A final complication is that, for a subset of the studies (2018 only), certain post-treatment outcome questions included a “no opinion” response option. Following our pre-analysis plan, these missing outcomes are simply excluded from analysis; however, this approach may induce bias because, unlike the case of overall attrition (which we found to be independent of treatment), respondents were significantly more likely to select “no opinion” when in the placebo group than the treatment group. Our best guess is that this pattern of “no opinion” response is due to a lack of familiarity with the candidates among placebo subjects. We do not find evidence of different rates of “no opinion” responses between the treatment groups in the same experiment, nor interactions with demographic covariates. This pattern suggests that dropping “no opinion” answers results in a constant shift in the estimated treatment effects within each study, but should not impact our estimate of the variability of treatment effects within studies. In Supplementary Figure OA12, we consider a range of alternative approaches to handle these missing outcomes—including inverse probability weighting, as well as fitting meta-regressions with study-level intercepts—and find that our results remain fairly stable regardless of the choices made.
Outcome Measures
We focus on two post-treatment outcome measures, vote choice and favorability, both initially measured on a 0–10 Likert scale (e.g., “How likely are you to vote for Donald Trump in the 2020 presidential election?” or “How favorable do you feel towards Donald Trump?”).Footnote 4 We rescale all variables to range from 0 to 100 to aid interpretation. Where a survey contains multiple vote choice (or favorability) questions, such as support for the candidate and for their opponent, we create a vote choice (or favorability) index as weighted average of these questions.Footnote 5 Swayable itself uses a pre-defined primary index, which was the outcome as specified in the 2018 PAP. In an unregistered robustness check (see Appendix B.2 of the Supplementary Material), we also dichotomize the vote choice scale, recoding it so that values of 0–4 are equal to 0, 5 is equal to 0.5, and 6–10 is equal to 1, allowing us to compute an estimated effect on vote share.
For each of the three sets of experiments (2018, 2020 downballot, and 2020 presidential), Table 1 shows the date ranges, total number of subjects, total number of treatments tested, and what fractions of them measure vote choice and favorability. Detailed summary tables for each separate study are available in Dataverse Appendix Table DA1.
Note: Full study-level tables are available in Dataverse Appendix DA1.
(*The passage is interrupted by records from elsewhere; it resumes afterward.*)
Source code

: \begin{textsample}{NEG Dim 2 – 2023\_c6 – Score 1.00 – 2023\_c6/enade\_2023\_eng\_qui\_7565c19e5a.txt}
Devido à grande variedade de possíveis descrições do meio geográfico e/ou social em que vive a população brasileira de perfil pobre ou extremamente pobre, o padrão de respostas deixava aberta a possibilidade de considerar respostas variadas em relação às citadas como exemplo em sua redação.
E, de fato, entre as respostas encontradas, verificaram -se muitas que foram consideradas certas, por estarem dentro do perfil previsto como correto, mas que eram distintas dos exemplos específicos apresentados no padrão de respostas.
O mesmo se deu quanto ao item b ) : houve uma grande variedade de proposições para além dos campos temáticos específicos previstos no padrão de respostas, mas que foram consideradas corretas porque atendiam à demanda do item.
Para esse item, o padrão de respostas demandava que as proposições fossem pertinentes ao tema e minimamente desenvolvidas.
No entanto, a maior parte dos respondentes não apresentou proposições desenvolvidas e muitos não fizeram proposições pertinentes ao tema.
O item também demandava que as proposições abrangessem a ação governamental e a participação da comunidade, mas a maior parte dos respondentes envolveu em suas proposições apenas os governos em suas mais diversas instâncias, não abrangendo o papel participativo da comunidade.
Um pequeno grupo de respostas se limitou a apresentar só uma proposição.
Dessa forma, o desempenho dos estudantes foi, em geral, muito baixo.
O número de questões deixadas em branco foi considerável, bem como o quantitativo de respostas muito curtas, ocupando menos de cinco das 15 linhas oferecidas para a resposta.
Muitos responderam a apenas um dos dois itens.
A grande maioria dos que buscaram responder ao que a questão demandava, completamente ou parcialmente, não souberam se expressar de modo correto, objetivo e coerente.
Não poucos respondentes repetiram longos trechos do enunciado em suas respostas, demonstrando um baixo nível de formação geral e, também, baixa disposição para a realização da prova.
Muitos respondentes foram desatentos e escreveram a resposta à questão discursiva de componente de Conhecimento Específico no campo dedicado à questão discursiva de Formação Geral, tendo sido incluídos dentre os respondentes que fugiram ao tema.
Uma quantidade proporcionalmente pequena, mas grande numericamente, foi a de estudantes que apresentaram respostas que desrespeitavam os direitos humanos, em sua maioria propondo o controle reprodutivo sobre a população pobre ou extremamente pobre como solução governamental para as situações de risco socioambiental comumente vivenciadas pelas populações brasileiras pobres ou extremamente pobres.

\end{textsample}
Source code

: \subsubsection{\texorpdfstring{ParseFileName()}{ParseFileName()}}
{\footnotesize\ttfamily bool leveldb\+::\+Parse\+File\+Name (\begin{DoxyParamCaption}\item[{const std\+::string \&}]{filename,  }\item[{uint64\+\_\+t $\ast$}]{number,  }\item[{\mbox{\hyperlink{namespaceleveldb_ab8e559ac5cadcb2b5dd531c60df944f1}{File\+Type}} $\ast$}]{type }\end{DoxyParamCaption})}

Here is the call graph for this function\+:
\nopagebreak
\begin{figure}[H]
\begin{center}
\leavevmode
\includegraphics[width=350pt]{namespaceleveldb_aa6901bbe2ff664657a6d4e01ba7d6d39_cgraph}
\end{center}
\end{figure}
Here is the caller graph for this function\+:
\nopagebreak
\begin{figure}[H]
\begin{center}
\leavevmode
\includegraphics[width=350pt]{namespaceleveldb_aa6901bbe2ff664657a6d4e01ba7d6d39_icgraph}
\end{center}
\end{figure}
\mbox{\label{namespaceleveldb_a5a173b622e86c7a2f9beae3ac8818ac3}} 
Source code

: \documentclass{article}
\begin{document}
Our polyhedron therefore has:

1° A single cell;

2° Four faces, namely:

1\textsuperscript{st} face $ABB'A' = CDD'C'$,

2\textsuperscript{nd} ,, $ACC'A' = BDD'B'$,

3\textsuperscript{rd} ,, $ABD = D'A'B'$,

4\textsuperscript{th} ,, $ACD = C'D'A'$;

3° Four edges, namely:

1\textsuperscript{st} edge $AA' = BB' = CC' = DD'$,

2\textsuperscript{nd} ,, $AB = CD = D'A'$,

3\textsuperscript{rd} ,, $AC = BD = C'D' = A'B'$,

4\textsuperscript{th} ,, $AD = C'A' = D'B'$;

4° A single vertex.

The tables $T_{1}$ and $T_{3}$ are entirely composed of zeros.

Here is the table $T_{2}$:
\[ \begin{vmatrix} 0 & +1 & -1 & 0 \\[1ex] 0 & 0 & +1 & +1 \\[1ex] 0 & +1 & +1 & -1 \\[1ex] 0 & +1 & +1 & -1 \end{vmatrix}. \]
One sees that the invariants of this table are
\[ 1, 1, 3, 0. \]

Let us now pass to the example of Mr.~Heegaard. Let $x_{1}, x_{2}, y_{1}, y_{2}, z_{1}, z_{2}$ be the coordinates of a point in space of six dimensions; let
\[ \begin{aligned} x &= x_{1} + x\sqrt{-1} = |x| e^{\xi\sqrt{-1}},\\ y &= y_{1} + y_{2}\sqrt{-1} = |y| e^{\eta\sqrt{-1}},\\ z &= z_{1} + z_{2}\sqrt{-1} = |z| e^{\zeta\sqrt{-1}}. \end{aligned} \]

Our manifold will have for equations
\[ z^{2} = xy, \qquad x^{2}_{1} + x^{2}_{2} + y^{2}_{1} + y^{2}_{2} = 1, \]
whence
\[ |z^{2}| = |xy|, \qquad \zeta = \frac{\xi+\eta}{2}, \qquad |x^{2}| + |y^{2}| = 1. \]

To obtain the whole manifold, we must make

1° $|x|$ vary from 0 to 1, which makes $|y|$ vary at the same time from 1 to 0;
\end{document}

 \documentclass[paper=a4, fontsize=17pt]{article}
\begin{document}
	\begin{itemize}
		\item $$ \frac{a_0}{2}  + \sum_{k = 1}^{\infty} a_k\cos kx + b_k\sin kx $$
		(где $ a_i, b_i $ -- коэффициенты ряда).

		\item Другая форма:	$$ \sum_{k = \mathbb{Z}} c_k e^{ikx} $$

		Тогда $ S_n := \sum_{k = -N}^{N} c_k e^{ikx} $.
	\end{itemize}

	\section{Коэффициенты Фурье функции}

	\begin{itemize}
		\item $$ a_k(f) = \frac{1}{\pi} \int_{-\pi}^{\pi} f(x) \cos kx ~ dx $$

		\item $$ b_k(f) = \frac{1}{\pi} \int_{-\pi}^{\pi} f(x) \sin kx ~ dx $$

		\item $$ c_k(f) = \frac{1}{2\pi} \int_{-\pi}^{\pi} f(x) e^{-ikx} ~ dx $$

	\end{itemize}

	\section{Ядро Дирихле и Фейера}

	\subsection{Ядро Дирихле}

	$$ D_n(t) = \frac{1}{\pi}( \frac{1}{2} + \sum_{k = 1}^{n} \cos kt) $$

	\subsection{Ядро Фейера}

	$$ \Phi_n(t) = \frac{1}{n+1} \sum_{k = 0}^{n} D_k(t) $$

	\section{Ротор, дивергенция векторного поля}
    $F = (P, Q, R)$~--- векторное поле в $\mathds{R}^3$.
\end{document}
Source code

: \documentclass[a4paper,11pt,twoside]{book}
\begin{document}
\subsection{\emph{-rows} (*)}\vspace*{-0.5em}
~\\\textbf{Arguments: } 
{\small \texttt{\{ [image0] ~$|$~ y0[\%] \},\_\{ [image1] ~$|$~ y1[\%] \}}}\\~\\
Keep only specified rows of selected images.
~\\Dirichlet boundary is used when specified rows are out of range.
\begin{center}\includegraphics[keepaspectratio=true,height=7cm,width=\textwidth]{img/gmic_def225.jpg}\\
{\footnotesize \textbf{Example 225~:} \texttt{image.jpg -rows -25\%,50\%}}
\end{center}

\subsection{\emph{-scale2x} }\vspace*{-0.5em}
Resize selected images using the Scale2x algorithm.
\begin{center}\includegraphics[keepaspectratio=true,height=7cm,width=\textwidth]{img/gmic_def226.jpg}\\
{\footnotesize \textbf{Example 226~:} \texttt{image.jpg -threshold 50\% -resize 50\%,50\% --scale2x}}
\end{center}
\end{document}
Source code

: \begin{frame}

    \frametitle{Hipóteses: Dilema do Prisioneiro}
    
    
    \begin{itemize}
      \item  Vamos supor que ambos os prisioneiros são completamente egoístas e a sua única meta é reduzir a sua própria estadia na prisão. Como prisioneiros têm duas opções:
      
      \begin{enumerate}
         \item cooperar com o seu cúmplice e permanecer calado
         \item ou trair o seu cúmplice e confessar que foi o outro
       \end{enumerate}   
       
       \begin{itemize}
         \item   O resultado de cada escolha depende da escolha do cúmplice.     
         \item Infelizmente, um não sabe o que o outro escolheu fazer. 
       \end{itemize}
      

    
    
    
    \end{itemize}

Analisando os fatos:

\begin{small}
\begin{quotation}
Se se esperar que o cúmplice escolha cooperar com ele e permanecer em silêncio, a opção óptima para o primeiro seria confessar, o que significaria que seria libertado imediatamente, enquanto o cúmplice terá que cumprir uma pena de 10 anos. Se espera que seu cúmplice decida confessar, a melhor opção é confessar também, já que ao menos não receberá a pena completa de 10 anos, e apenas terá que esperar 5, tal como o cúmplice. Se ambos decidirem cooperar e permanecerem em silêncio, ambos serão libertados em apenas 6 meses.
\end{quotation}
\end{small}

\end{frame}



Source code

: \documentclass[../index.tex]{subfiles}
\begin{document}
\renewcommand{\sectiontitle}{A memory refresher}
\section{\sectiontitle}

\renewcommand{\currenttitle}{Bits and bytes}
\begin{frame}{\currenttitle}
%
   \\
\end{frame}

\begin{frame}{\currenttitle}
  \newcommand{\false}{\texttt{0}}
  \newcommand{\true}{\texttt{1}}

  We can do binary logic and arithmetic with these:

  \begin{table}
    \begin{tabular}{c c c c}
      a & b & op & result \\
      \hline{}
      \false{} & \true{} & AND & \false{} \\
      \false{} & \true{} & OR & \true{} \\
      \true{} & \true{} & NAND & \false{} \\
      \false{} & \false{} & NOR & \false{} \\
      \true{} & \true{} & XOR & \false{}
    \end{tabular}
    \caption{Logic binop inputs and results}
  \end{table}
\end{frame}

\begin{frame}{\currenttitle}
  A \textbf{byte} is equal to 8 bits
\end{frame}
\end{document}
Measuring Advertisement Characteristics
Some of our hypotheses concern how the treatment effects of ads vary with features of the advertisements themselves, such as their tone or whether they used particular persuasive techniques (see the previous section for review). We measured the characteristics of advertisements using human coders in two rounds. The 2018 advertisements were tagged by eight undergraduate research assistants, with three independent ratings per video. The 2020 videos were tagged by 11 different assistants, with two independent ratings per video. For each item, we first apply a simple adjustment for rater-biases, shifting the ratings such that all raters have equal mean ratings. We then aggregate across raters by taking a mean of the multiple ratings for a single item. This correction was introduced in the 2020 PAP, in a deviation from 2018 PAP. An important feature of the ads is the election type—for example, Senate versus presidential election. For any videos where the research assistants disagreed about election type, we manually labeled these using the names of the candidates found in the outcome questions.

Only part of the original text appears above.